(Stored dataset items)
····················

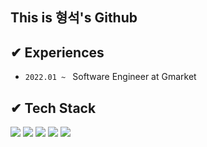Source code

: ## This is 형석's Github



## ✔ Experiences
- `2022.01 ~ ` Software Engineer at Gmarket




## ✔ Tech Stack
<img src="https://img.shields.io/badge/Python-3776AB?style=flat&logo=Python&logoColor=white"/> <img src="https://img.shields.io/badge/java-276DC3?style=flat&logo=java&logoColor=white"/> 
 <img src="https://img.shields.io/badge/JavaScript-%23EE4C2C.svg?style=flat&logo=JavaScript&logoColor=white"/> <img src="https://img.shields.io/badge/Spring-red?style=flat&logo=Spring&logoColor=white"/> <img src = "https://img.shields.io/badge/Node.js-%43B02A?style=flat&logo=Node.js&logoColor=white"/>
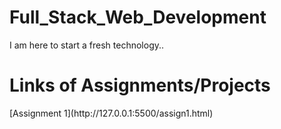 # Full_Stack_Web_Development
I am here to start a fresh technology..
<br>
<h1>Links of Assignments/Projects</h1>
[Assignment 1](http://127.0.0.1:5500/assign1.html)

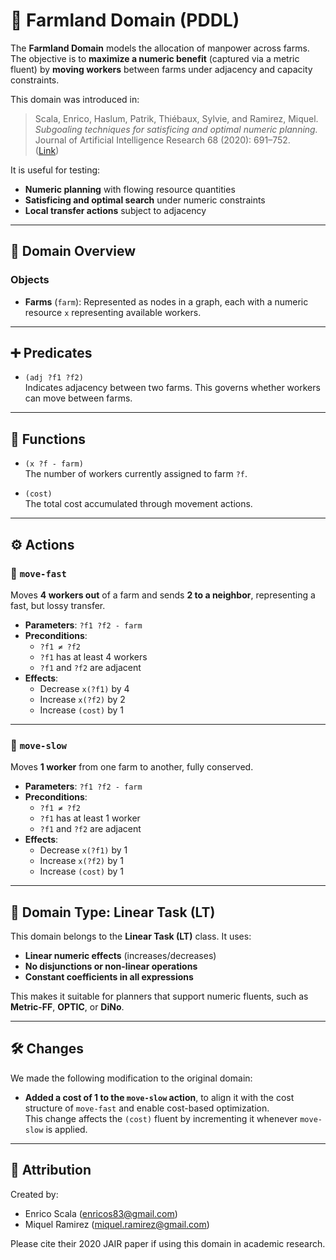 # 🌾 Farmland Domain (PDDL)

The **Farmland Domain** models the allocation of manpower across farms. The objective is to **maximize a numeric benefit** (captured via a metric fluent) by **moving workers** between farms under adjacency and capacity constraints.

This domain was introduced in:

> Scala, Enrico, Haslum, Patrik, Thiébaux, Sylvie, and Ramirez, Miquel.  
> *Subgoaling techniques for satisficing and optimal numeric planning.*  
> Journal of Artificial Intelligence Research 68 (2020): 691–752.  
> ([Link](https://jair.org/index.php/jair/article/view/11343))

It is useful for testing:
- **Numeric planning** with flowing resource quantities
- **Satisficing and optimal search** under numeric constraints
- **Local transfer actions** subject to adjacency

---

## 📂 Domain Overview

### Objects

- **Farms** (`farm`): Represented as nodes in a graph, each with a numeric resource `x` representing available workers.

---

## ➕ Predicates

- `(adj ?f1 ?f2)`  
  Indicates adjacency between two farms. This governs whether workers can move between farms.

---

## 🔢 Functions

- `(x ?f - farm)`  
  The number of workers currently assigned to farm `?f`.

- `(cost)`  
  The total cost accumulated through movement actions.

---

## ⚙️ Actions

### 🔸 `move-fast`
Moves **4 workers out** of a farm and sends **2 to a neighbor**, representing a fast, but lossy transfer.

- **Parameters**: `?f1 ?f2 - farm`
- **Preconditions**:
  - `?f1 ≠ ?f2`
  - `?f1` has at least 4 workers
  - `?f1` and `?f2` are adjacent
- **Effects**:
  - Decrease `x(?f1)` by 4
  - Increase `x(?f2)` by 2
  - Increase `(cost)` by 1

---

### 🔹 `move-slow`
Moves **1 worker** from one farm to another, fully conserved.

- **Parameters**: `?f1 ?f2 - farm`
- **Preconditions**:
  - `?f1 ≠ ?f2`
  - `?f1` has at least 1 worker
  - `?f1` and `?f2` are adjacent
- **Effects**:
  - Decrease `x(?f1)` by 1
  - Increase `x(?f2)` by 1
  - Increase `(cost)` by 1

---

## 📌 Domain Type: Linear Task (LT)

This domain belongs to the **Linear Task (LT)** class. It uses:
- **Linear numeric effects** (increases/decreases)
- **No disjunctions or non-linear operations**
- **Constant coefficients in all expressions**

This makes it suitable for planners that support numeric fluents, such as **Metric-FF**, **OPTIC**, or **DiNo**.

---

## 🛠 Changes

We made the following modification to the original domain:

- **Added a cost of 1 to the `move-slow` action**, to align it with the cost structure of `move-fast` and enable cost-based optimization.  
  This change affects the `(cost)` fluent by incrementing it whenever `move-slow` is applied.

---

## 📧 Attribution

Created by:
- Enrico Scala (<enricos83@gmail.com>)
- Miquel Ramirez (<miquel.ramirez@gmail.com>)

Please cite their 2020 JAIR paper if using this domain in academic research.
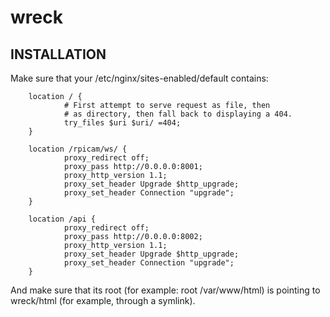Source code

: # wreck

## INSTALLATION
Make sure that your /etc/nginx/sites-enabled/default contains:

        location / {
                # First attempt to serve request as file, then
                # as directory, then fall back to displaying a 404.
                try_files $uri $uri/ =404;
        }

        location /rpicam/ws/ {
                proxy_redirect off;
                proxy_pass http://0.0.0.0:8001;
                proxy_http_version 1.1;
                proxy_set_header Upgrade $http_upgrade;
                proxy_set_header Connection "upgrade";
        }

        location /api {
                proxy_redirect off;
                proxy_pass http://0.0.0.0:8002;
                proxy_http_version 1.1;
                proxy_set_header Upgrade $http_upgrade;
                proxy_set_header Connection "upgrade";
        }


And make sure that its root (for example: root /var/www/html) is pointing to wreck/html (for example, through a symlink).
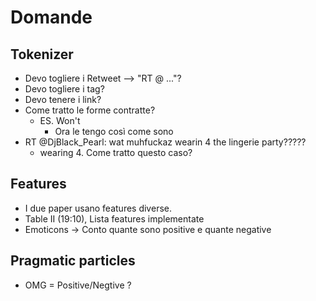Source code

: # Domande

## Tokenizer
- Devo togliere i Retweet --> "RT @ ..."?
- Devo togliere i tag?
- Devo tenere i link?
- Come tratto le forme contratte?
    - ES. Won't
        - Ora le tengo così come sono
- RT @DjBlack_Pearl: wat muhfuckaz wearin 4 the lingerie party?????
  - wearing 4. Come tratto questo caso?

## Features
- I due paper usano features diverse.
- Table II (19:10), Lista features implementate
- Emoticons -> Conto quante sono positive e quante negative

## Pragmatic particles
- OMG = Positive/Negtive ?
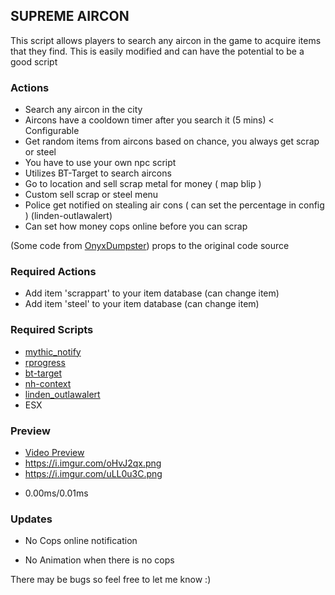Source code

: ## SUPREME AIRCON

This script allows players to search any aircon in the game to acquire items that they find. This is easily modified and can have the potential to be a good script

### Actions
* Search any aircon in the city
* Aircons have a cooldown timer after you search it (5 mins) < Configurable
* Get random items from aircons based on chance, you always get scrap or steel
* You have to use your own npc script
* Utilizes BT-Target to search aircons
* Go to location and sell scrap metal for money ( map blip )
* Custom sell scrap or steel menu
* Police get notified on stealing air cons ( can set the percentage in config ) (linden-outlawalert)
* Can set how money cops online before you can scrap

(Some code from [OnyxDumpster](https://github.com/HiHowdy/onyxDumpsters)) props to the original code source

### Required Actions
- Add item 'scrappart' to your item database  (can change item)
- Add item 'steel' to your item database  (can change item)

### Required Scripts
* [mythic_notify](https://github.com/JayMontana36/mythic_notify)
* [rprogress](https://github.com/MaxWhi/rprogress)
* [bt-target](https://github.com/brentN5/bt-target)
* [nh-context](https://github.com/nerohiro/nh-context)
* [linden_outlawalert](https://github.com/thelindat/linden_outlawalert)
* ESX

### Preview
* [Video Preview](https://streamable.com/x3ws91)
* https://i.imgur.com/oHvJ2qx.png
* https://i.imgur.com/uLL0u3C.png
- 0.00ms/0.01ms

### Updates
* No Cops online notification
- No Animation when there is no cops


There may be bugs so feel free to let me know :)


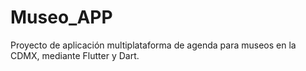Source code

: # Museo_APP
Proyecto de aplicación multiplataforma de agenda para museos en la CDMX, mediante Flutter y Dart.
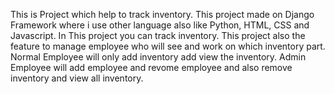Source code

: This is Project which help to track inventory.
This project made on Django Framework where i use other language also like Python, HTML, CSS and Javascript.
In This project you can track inventory.
This project also the feature to manage employee who will see and work on which inventory part.
Normal Employee will only add inventory add view the inventory.
Admin Employee will add employee and revome employee and also remove inventory and view all inventory.
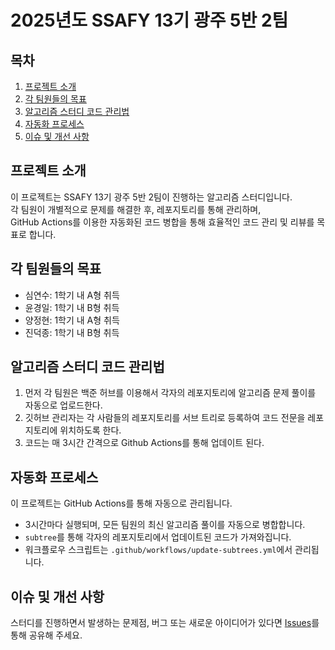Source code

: # 2025년도 SSAFY 13기 광주 5반 2팀

## 목차

1. [프로젝트 소개](#프로젝트-소개)
2. [각 팀원들의 목표](#각-팀원들의-목표)
3. [알고리즘 스터디 코드 관리법](#알고리즘-스터디-코드-관리법)
4. [자동화 프로세스](#자동화-프로세스)
5. [이슈 및 개선 사항](#이슈-및-개선-사항)

## 프로젝트 소개

이 프로젝트는 SSAFY 13기 광주 5반 2팀이 진행하는 알고리즘 스터디입니다.  
각 팀원이 개별적으로 문제를 해결한 후, 레포지토리를 통해 관리하며,  
GitHub Actions를 이용한 자동화된 코드 병합을 통해 효율적인 코드 관리 및 리뷰를 목표로 합니다.

## 각 팀원들의 목표

- 심연수: 1학기 내 A형 취득
- 윤경일: 1학기 내 B형 취득
- 양정현: 1학기 내 A형 취득
- 진덕종: 1학기 내 B형 취득

## 알고리즘 스터디 코드 관리법

1. 먼저 각 팀원은 백준 허브를 이용해서 각자의 레포지토리에 알고리즘 문제 풀이를 자동으로 업로드한다.
2. 깃허브 관리자는 각 사람들의 레포지토리를 서브 트리로 등록하여 코드 전문을 레포지토리에 위치하도록 한다.
3. 코드는 매 3시간 간격으로 Github Actions를 통해 업데이트 된다.

## 자동화 프로세스

이 프로젝트는 GitHub Actions를 통해 자동으로 관리됩니다.

- 3시간마다 실행되며, 모든 팀원의 최신 알고리즘 풀이를 자동으로 병합합니다.
- `subtree`를 통해 각자의 레포지토리에서 업데이트된 코드가 가져와집니다.
- 워크플로우 스크립트는 `.github/workflows/update-subtrees.yml`에서 관리됩니다.

## 이슈 및 개선 사항

스터디를 진행하면서 발생하는 문제점, 버그 또는 새로운 아이디어가 있다면 [Issues](https://github.com/DeokJong/ssafy-algorithm-study/issues)를 통해 공유해 주세요.
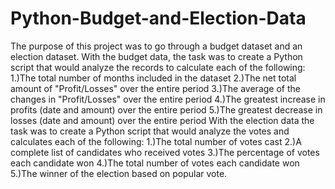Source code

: # Python-Budget-and-Election-Data

The purpose of this project was to go through a budget dataset and an election dataset.  With the budget data, the task was to create a Python script that would analyze the records to calculate each of the following:  1.)The total number of months included in the dataset 2.)The net total amount of "Profit/Losses" over the entire period 3.)The average of the changes in "Profit/Losses" over the entire period 4.)The greatest increase in profits (date and amount) over the entire period 5.)The greatest decrease in losses (date and amount) over the entire period  With the election data the task was to create a Python script that would analyze the votes and calculates each of the following:  1.)The total number of votes cast 2.)A complete list of candidates who received votes 3.)The percentage of votes each candidate won 4.)The total number of votes each candidate won 5.)The winner of the election based on popular vote.
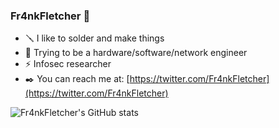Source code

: ### Fr4nkFletcher 🐲

- 🪛 I like to solder and make things
- 🔮 Trying to be a hardware/software/network engineer
- ⚡ Infosec researcher
- ✒️ You can reach me at: [https://twitter.com/Fr4nkFletcher](https://twitter.com/Fr4nkFletcher)
 
![Fr4nkFletcher's GitHub stats](https://github-readme-stats.vercel.app/api?username=Fr4nkFletcher&show_icons=true&theme=radical&show=prs_merged)
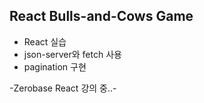 ## React Bulls-and-Cows Game

- React 실습
- json-server와 fetch 사용
- pagination 구현



-Zerobase React 강의 중..-
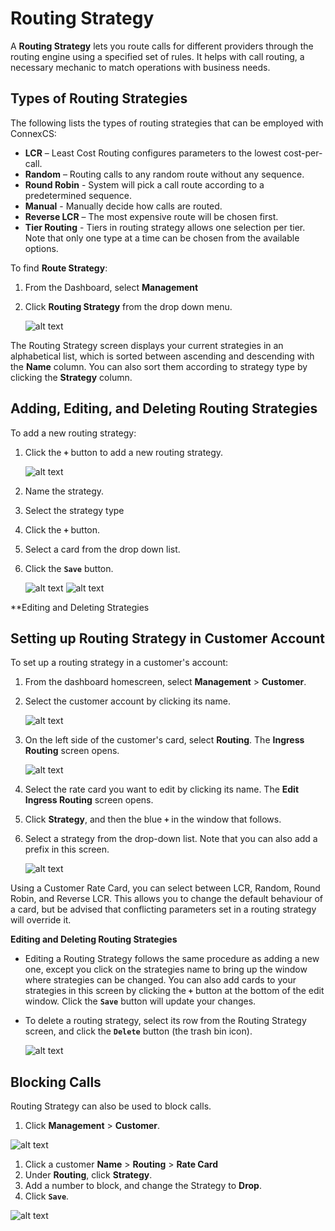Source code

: # Routing Strategy

A **Routing Strategy** lets you route calls for different providers through the routing engine using a specified set of rules. It helps with call routing, a necessary mechanic to match operations with business needs.

## Types of Routing Strategies
The following lists the types of routing strategies that can be employed with ConnexCS:

* **LCR** – Least Cost Routing configures parameters to the lowest cost-per-call.
* **Random** – Routing calls to any random route without any sequence.
* **Round Robin** - System will pick a call route according to a predetermined sequence.
* **Manual** - Manually decide how calls are routed.
* **Reverse LCR** – The most expensive route will be chosen first.
* **Tier Routing**  -  Tiers in routing strategy allows one selection per tier.
	Note that only one type at a time can be chosen from the available options.

To find **Route Strategy**:
1. From the Dashboard, select **Management** 
2. Click **Routing Strategy** from the drop down menu.

   ![alt text][routing-dashboard-new]

The Routing Strategy screen displays your current strategies in an alphabetical list, which is sorted between ascending and descending with the **Name** column. You can also sort them according to strategy type by clicking the **Strategy** column.


## Adding, Editing, and Deleting Routing Strategies
To add a new routing strategy:
1. Click the **`+`** button to add a new routing strategy.

   ![alt text][routing-strategy1]

2. Name the strategy.
3. Select the strategy type
4. Click the **`+`** button.
5. Select a card from the drop down list.
6. Click the **`Save`** button.

   ![alt text][routing-strategy2]
   ![alt text][routing-strategy3]

**Editing and Deleting Strategies
 
## Setting up Routing Strategy in Customer Account
To set up a routing strategy in a customer's account:
1. From the dashboard homescreen, select **Management** > **Customer**.
2. Select the customer account by clicking its name.

   ![alt text][routing-strategy4]

3. On the left side of the customer's card, select **Routing**.  The **Ingress Routing** screen opens.


   ![alt text][routing-strategy5]

4. Select the rate card you want to edit by clicking its name.  The **Edit Ingress Routing** screen opens.
5. Click **Strategy**, and then the blue **`+`** in the window that follows.
6. Select a strategy from the drop-down list.  Note that you can also add a prefix in this screen.

   ![alt text][routing-strategy6]

Using a Customer Rate Card, you can select between LCR, Random, Round Robin, and Reverse LCR.
This allows you to change the default behaviour of a card, but be advised that conflicting parameters set in a routing strategy will override it.

**Editing and Deleting Routing Strategies**

* Editing a Routing Strategy follows the same procedure as adding a new one, except you click on the strategies name to bring up the window where strategies can be changed.  You can also add cards to your strategies in this screen by clicking the **`+`** button at the bottom of the edit window.  Click the **`Save`** button will update your changes.  
* To delete a routing strategy, select its row from the Routing Strategy screen, and click the **`Delete`** button (the trash bin icon).


   ![alt text][routing-strategy10]

## Blocking Calls

Routing Strategy can also be used to block calls. 

1. Click **Management** > **Customer**.

![alt text][Blocking-Calls-1]

1. Click a customer **Name** > **Routing** > **Rate Card**
2. Under **Routing**, click **Strategy**.
3. Add a number to block, and change the Strategy to **Drop**.
4. Click **`Save`**.

![alt text][Blocking-Calls-2]

[routing-dashboard-new]: https://raw.githubusercontent.com/digipigeon/connexcs-user-docs/master/new-images/86.png "routing-dashboard"

[routing-strategy1]: https://raw.githubusercontent.com/digipigeon/connexcs-user-docs/master/new-images/87.png "routing-strategy1"
[routing-strategy2]: https://raw.githubusercontent.com/digipigeon/connexcs-user-docs/master/new-images/88.png "routing-strategy2"
[routing-strategy3]: https://raw.githubusercontent.com/digipigeon/connexcs-user-docs/master/new-images/89.png "routing-strategy3"
[routing-strategy4]: https://raw.githubusercontent.com/digipigeon/connexcs-user-docs/master/new-images/90.png "routing-strategy4"
[routing-strategy5]: https://raw.githubusercontent.com/digipigeon/connexcs-user-docs/master/new-images/91.png "routing-strategy5"
[routing-strategy6]: https://raw.githubusercontent.com/digipigeon/connexcs-user-docs/master/new-images/92.png "routing-strategy6"
[routing-strategy7]: https://raw.githubusercontent.com/digipigeon/connexcs-user-docs/master/new-images/93.png "routing-strategy7"
[routing-strategy8]: https://raw.githubusercontent.com/digipigeon/connexcs-user-docs/master/new-images/94.png "routing-strategy8"
[routing-strategy9]: https://raw.githubusercontent.com/digipigeon/connexcs-user-docs/master/new-images/95.png "routing-strategy9"
[routing-strategy10]: https://raw.githubusercontent.com/digipigeon/connexcs-user-docs/master/new-images/96.png "routing-strategy10"


[blocking-calls-1]: https://raw.githubusercontent.com/digipigeon/connexcs-user-docs/master/new-images/97.png "Blocking-Calls-1"
[blocking-calls-2]: https://raw.githubusercontent.com/digipigeon/connexcs-user-docs/master/new-images/98.png "Blocking-Calls-2"


[edit-routing]: https://raw.githubusercontent.com/digipigeon/connexcs-user-docs/master/img/edit-routing.png "edit-routing"
[routing-strategy]: https://raw.githubusercontent.com/digipigeon/connexcs-user-docs/master/img/routing-strategy.png "routing-strategy"
[edit-routing-strategy]: https://raw.githubusercontent.com/digipigeon/connexcs-user-docs/master/img/edit-routing-strategy.png "edit-routing-strategy"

····················

§ **The task**:
Taking the lines above, repeat exactly those from the line that contains "config ) (linden-outlawalert)" through the line that contains "### Updates", and both of those lines as well. Include nothing else.

§ **Solution for this task**:
* Police get notified on stealing air cons ( can set the percentage in config ) (linden-outlawalert)
* Can set how money cops online before you can scrap

(Some code from [OnyxDumpster](https://github.com/HiHowdy/onyxDumpsters)) props to the original code source

### Required Actions
- Add item 'scrappart' to your item database  (can change item)
- Add item 'steel' to your item database  (can change item)

### Required Scripts
* [mythic_notify](https://github.com/JayMontana36/mythic_notify)
* [rprogress](https://github.com/MaxWhi/rprogress)
* [bt-target](https://github.com/brentN5/bt-target)
* [nh-context](https://github.com/nerohiro/nh-context)
* [linden_outlawalert](https://github.com/thelindat/linden_outlawalert)
* ESX

### Preview
* [Video Preview](https://streamable.com/x3ws91)
* https://i.imgur.com/oHvJ2qx.png
* https://i.imgur.com/uLL0u3C.png
- 0.00ms/0.01ms

### Updates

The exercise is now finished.